Value-added assessment political FAIL

Jimmy points me to a sequence of posts (Analyzing Released NYC Value-Added Data Parts 1, 2, 3, 4) by Gary Rubinstein slamming value-added assessment of teachers.

A skeptical consensus seems to have arisen on this issue. The teachers groups don’t like the numbers and it seems like none of the reformers trust the numbers enough to defend them. Lots of people like the idea of evaluating teacher performance, but I don’t see anybody out there wanting to seriously defend the numbers that are being pushed out here.

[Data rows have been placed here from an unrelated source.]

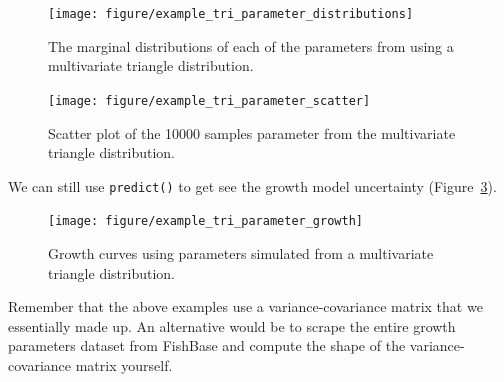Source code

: \documentclass[a4paper,english,10pt]{article}\usepackage[]{graphicx}\usepackage[]{color}
\newenvironment{knitrout}{}{} %
\newcommand{\code}[1]{{\texttt{#1}}}
\begin{document}
\begin{figure}[h]
\begin{knitrout}
\color{fgcolor}

{\centering \texttt{[image: figure/example\_tri\_parameter\_distributions]} 

}



\end{knitrout}

\caption{The marginal distributions of each of the parameters from using a multivariate triangle distribution.}
\label{fig:plot_tri_params}
\end{figure}


\begin{figure}[h]
\begin{knitrout}
\color{fgcolor}

{\centering \texttt{[image: figure/example\_tri\_parameter\_scatter]} 

}



\end{knitrout}

\caption{Scatter plot of the 10000 samples parameter from the multivariate triangle distribution.}
\label{fig:plot_tri_scatter}
\end{figure}

We can still use \code{predict()} to get see the growth model uncertainty (Figure~\ref{fig:plot_tri_growth}).




\begin{figure}[h]
\begin{knitrout}
\color{fgcolor}

{\centering \texttt{[image: figure/example\_tri\_parameter\_growth]} 

}



\end{knitrout}

\caption{Growth curves using parameters simulated from a multivariate triangle distribution.}
\label{fig:plot_tri_growth}
\end{figure}

Remember that the above examples use a variance-covariance matrix that we essentially made up.
An alternative would be to scrape the entire growth parameters dataset from FishBase and compute the shape of the variance-covariance matrix yourself.
\end{document}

P.S. Just to be clear, I’m specifically addressing the problems arising in value assessment of individual teachers. I’m not criticizing the interesting research by Jonah Rockoff and others on the distribution of teacher effects. It’s a lot easier to estimate the distribution of a set of parameters than to estimate the parameters individually.


  1. Laszlo says:

    This is way too important a topic and the Chetty-Friedman-Rockoff work way too serious to dismiss it easily. Could you comment more on why is their result so limited? Why aren’t their results promising for using VA for teacher retention etc.? To put it one way: Isn’t the distribution of teacher effects a super-important step? (And a phenomenal sample to estimate the distribution, of long-term, really important effects?) What else would you need or use? As a Bayesian? :)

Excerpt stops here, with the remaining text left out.